By following these tips for learning job search skills, you'll have a better chance to find and win that dream job sooner than you'd think.
What are the 3 most effective job search strategies?
Learn to network with people, know how to use the internet correctly, and improve your communication skills. At the heart of any job search involves three critical skills – speaking or writing to people, approaching strangers, and completing research to determine what jobs are better for you. When you take time to explore networking, improve your online skills (by being conservative with your social media profile content) and fine-tune your oral and written communication skills, all others will be easy to embrace.
How do I get job searching skills?
Hard work and dedication to improving your career is the best way to improve job searching skills. Job hunting involves getting your hands dirty (without a more descriptive term), dedication, and crossing over your comfort zone. We strongly recommend starting with learning some of the traditional job skills we've listed above – such as researching jobs in a newspaper or writing letters of interest. Elevate your skills by creating a good LinkedIn page – and learn how to interact and engage with users.
What's the most important element of a successful job search?
Showcasing your personality. Without question, the one job search skill that makes a bigger difference is hiring managers and job agencies to engage future employees with an engaging personality. However, this is the hardest skill to learn. It comes naturally to some people who are more at ease with communicating with non-familiar people. Sometimes taking time to engage with strangers in social climates is a good training tool to learn how to showcase your personality.
What are the three basic parts of the job search process?

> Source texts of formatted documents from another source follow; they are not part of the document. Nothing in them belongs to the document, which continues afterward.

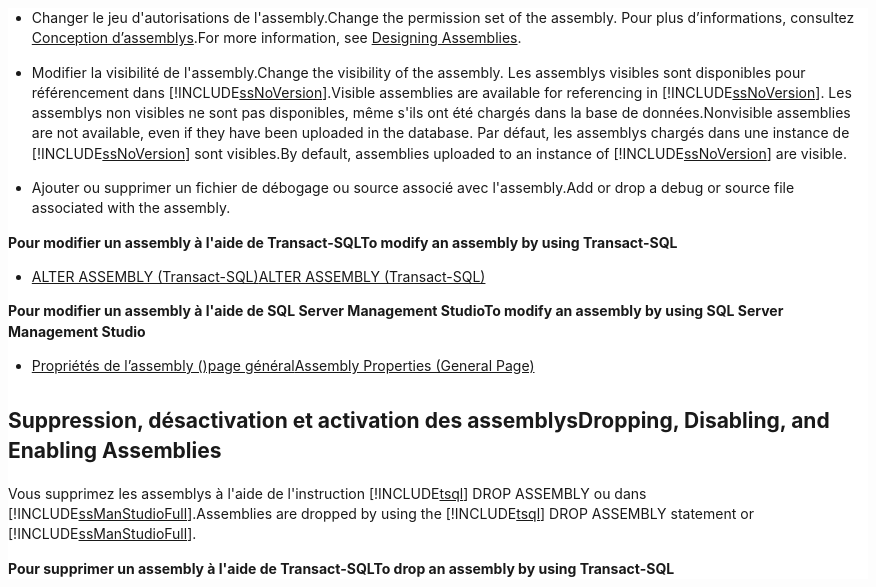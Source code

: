 -   <span data-ttu-id="b7754-121">Changer le jeu d'autorisations de l'assembly.</span><span class="sxs-lookup"><span data-stu-id="b7754-121">Change the permission set of the assembly.</span></span> <span data-ttu-id="b7754-122">Pour plus d’informations, consultez [Conception d’assemblys](../../relational-databases/clr-integration/assemblies-designing.md).</span><span class="sxs-lookup"><span data-stu-id="b7754-122">For more information, see [Designing Assemblies](../../relational-databases/clr-integration/assemblies-designing.md).</span></span>  
  
-   <span data-ttu-id="b7754-123">Modifier la visibilité de l'assembly.</span><span class="sxs-lookup"><span data-stu-id="b7754-123">Change the visibility of the assembly.</span></span> <span data-ttu-id="b7754-124">Les assemblys visibles sont disponibles pour référencement dans [!INCLUDE[ssNoVersion](../../includes/ssnoversion-md.md)].</span><span class="sxs-lookup"><span data-stu-id="b7754-124">Visible assemblies are available for referencing in [!INCLUDE[ssNoVersion](../../includes/ssnoversion-md.md)].</span></span> <span data-ttu-id="b7754-125">Les assemblys non visibles ne sont pas disponibles, même s'ils ont été chargés dans la base de données.</span><span class="sxs-lookup"><span data-stu-id="b7754-125">Nonvisible assemblies are not available, even if they have been uploaded in the database.</span></span> <span data-ttu-id="b7754-126">Par défaut, les assemblys chargés dans une instance de [!INCLUDE[ssNoVersion](../../includes/ssnoversion-md.md)] sont visibles.</span><span class="sxs-lookup"><span data-stu-id="b7754-126">By default, assemblies uploaded to an instance of [!INCLUDE[ssNoVersion](../../includes/ssnoversion-md.md)] are visible.</span></span>  
  
-   <span data-ttu-id="b7754-127">Ajouter ou supprimer un fichier de débogage ou source associé avec l'assembly.</span><span class="sxs-lookup"><span data-stu-id="b7754-127">Add or drop a debug or source file associated with the assembly.</span></span>  
  
 <span data-ttu-id="b7754-128">**Pour modifier un assembly à l'aide de Transact-SQL**</span><span class="sxs-lookup"><span data-stu-id="b7754-128">**To modify an assembly by using Transact-SQL**</span></span>  
  
-   [<span data-ttu-id="b7754-129">ALTER ASSEMBLY &#40;Transact-SQL&#41;</span><span class="sxs-lookup"><span data-stu-id="b7754-129">ALTER ASSEMBLY &#40;Transact-SQL&#41;</span></span>](/sql/t-sql/statements/alter-assembly-transact-sql)  
  
 <span data-ttu-id="b7754-130">**Pour modifier un assembly à l'aide de SQL Server Management Studio**</span><span class="sxs-lookup"><span data-stu-id="b7754-130">**To modify an assembly by using SQL Server Management Studio**</span></span>  
  
-   [<span data-ttu-id="b7754-131">Propriétés de l’assembly &#40;&#41;page général</span><span class="sxs-lookup"><span data-stu-id="b7754-131">Assembly Properties &#40;General Page&#41;</span></span>](assemblies-properties.md)  
  
## <a name="dropping-disabling-and-enabling-assemblies"></a><span data-ttu-id="b7754-132">Suppression, désactivation et activation des assemblys</span><span class="sxs-lookup"><span data-stu-id="b7754-132">Dropping, Disabling, and Enabling Assemblies</span></span>  
 <span data-ttu-id="b7754-133">Vous supprimez les assemblys à l'aide de l'instruction [!INCLUDE[tsql](../../includes/tsql-md.md)] DROP ASSEMBLY ou dans [!INCLUDE[ssManStudioFull](../../includes/ssmanstudiofull-md.md)].</span><span class="sxs-lookup"><span data-stu-id="b7754-133">Assemblies are dropped by using the [!INCLUDE[tsql](../../includes/tsql-md.md)] DROP ASSEMBLY statement or [!INCLUDE[ssManStudioFull](../../includes/ssmanstudiofull-md.md)].</span></span>  
  
 <span data-ttu-id="b7754-134">**Pour supprimer un assembly à l'aide de Transact-SQL**</span><span class="sxs-lookup"><span data-stu-id="b7754-134">**To drop an assembly by using Transact-SQL**</span></span>  
  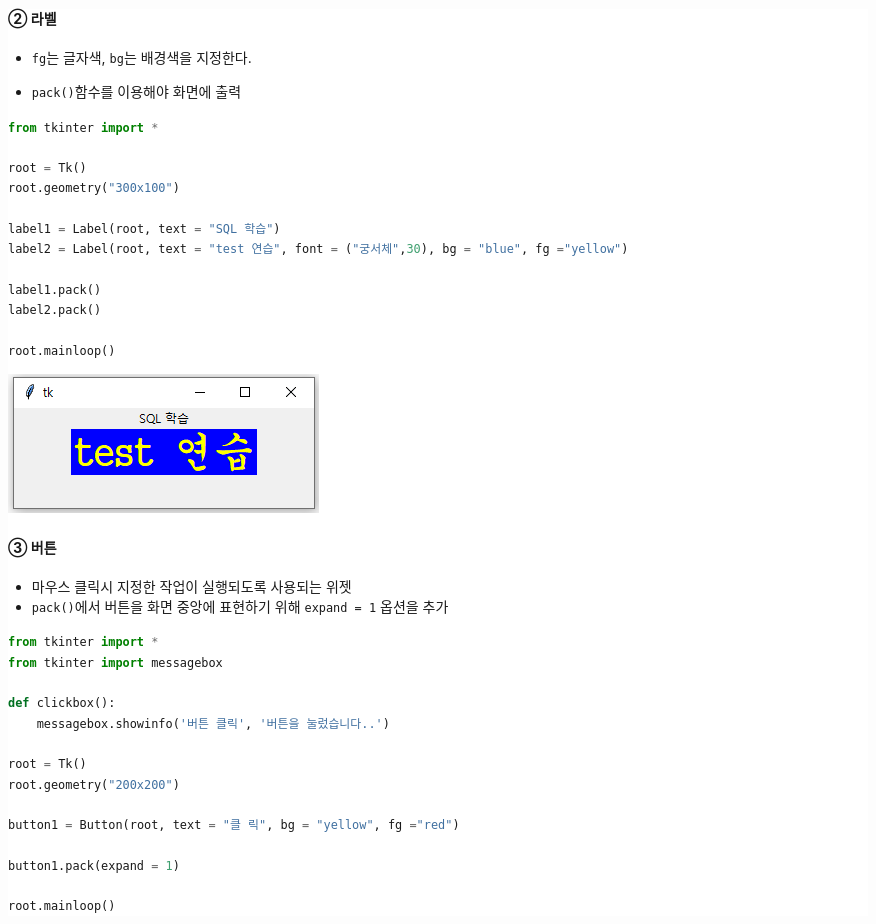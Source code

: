 #### ② 라벨

- `fg`는 글자색, `bg`는 배경색을 지정한다.

- `pack()`함수를 이용해야 화면에 출력

```python
from tkinter import *

root = Tk()
root.geometry("300x100")

label1 = Label(root, text = "SQL 학습")
label2 = Label(root, text = "test 연습", font = ("궁서체",30), bg = "blue", fg ="yellow")

label1.pack()
label2.pack()

root.mainloop()
```

![image-20220120171319185](markdown-images/image-20220120171319185.png)

#### ③ 버튼

- 마우스 클릭시 지정한 작업이 실행되도록 사용되는 위젯
- `pack()`에서 버튼을 화면 중앙에 표현하기 위해 `expand = 1` 옵션을 추가

```python
from tkinter import *
from tkinter import messagebox

def clickbox():
    messagebox.showinfo('버튼 클릭', '버튼을 눌렀습니다..')
    
root = Tk()
root.geometry("200x200")

button1 = Button(root, text = "클 릭", bg = "yellow", fg ="red")

button1.pack(expand = 1)

root.mainloop()
```
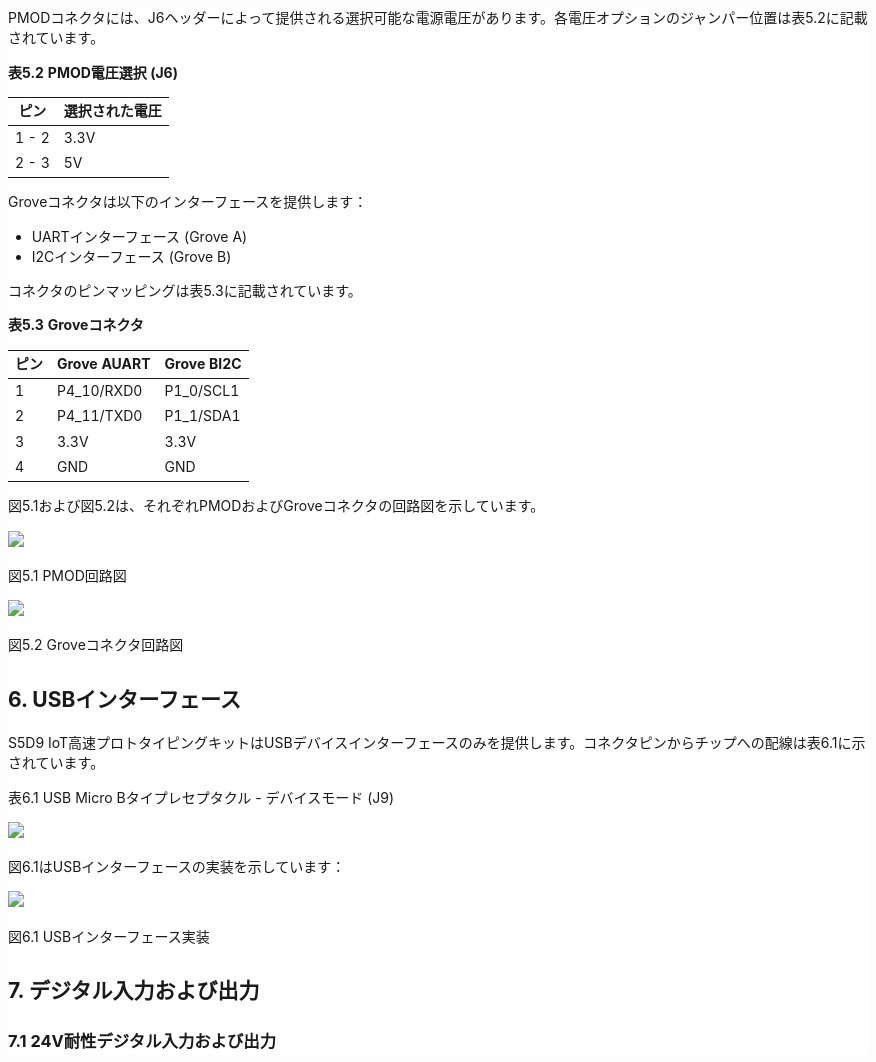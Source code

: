 PMODコネクタには、J6ヘッダーによって提供される選択可能な電源電圧があります。各電圧オプションのジャンパー位置は表5.2に記載されています。

**表5.2** **PMOD電圧選択 (J6)**

| ピン | 選択された電圧 |
| --- | --- |
| 1 - 2 | 3.3V |
| 2 - 3 | 5V |

Groveコネクタは以下のインターフェースを提供します：

- UARTインターフェース (Grove A)
- I2Cインターフェース (Grove B)

コネクタのピンマッピングは表5.3に記載されています。

**表5.3** **Groveコネクタ**

| ピン | Grove AUART | Grove BI2C |
| --- | --- | --- |
| 1 | P4_10/RXD0 | P1_0/SCL1 |
| 2 | P4_11/TXD0 | P1_1/SDA1 |
| 3 | 3.3V | 3.3V |
| 4 | GND | GND |

図5.1および図5.2は、それぞれPMODおよびGroveコネクタの回路図を示しています。

![](https://files.seeedstudio.com/wiki/IoT_Fast_Prototyping_Kit_S5D9_User_Manual/img/PMOD%20schematic.jpeg)

図5.1 PMOD回路図

![](https://files.seeedstudio.com/wiki/IoT_Fast_Prototyping_Kit_S5D9_User_Manual/img/Grove%20connector%20schematic.jpeg)

図5.2 Groveコネクタ回路図

## 6. USBインターフェース

S5D9 IoT高速プロトタイピングキットはUSBデバイスインターフェースのみを提供します。コネクタピンからチップへの配線は表6.1に示されています。

表6.1 USB Micro Bタイプレセプタクル - デバイスモード (J9)

![](https://files.seeedstudio.com/wiki/IoT_Fast_Prototyping_Kit_S5D9_User_Manual/img/Table%206.1%20USB%20Micro%20B%20Type%20Receptacle%20-%20Device%20Mode.png)

図6.1はUSBインターフェースの実装を示しています：

![](https://files.seeedstudio.com/wiki/IoT_Fast_Prototyping_Kit_S5D9_User_Manual/img/USB%20interface%20implementation.jpeg)

図6.1 USBインターフェース実装

## 7. デジタル入力および出力

### 7.1 24V耐性デジタル入力および出力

Research, communicate and follow up. When you're searching for a job, the first challenge is finding the right one that fits your current skills and requirements. That comes with solid research skills. The second challenge is learning how to communicate with prospective employers. However, the third part – which is following up with submitted resumes or applications, is where most job candidates struggle. If you learn how to do all three, you'll be better prepared for those exciting job opportunities.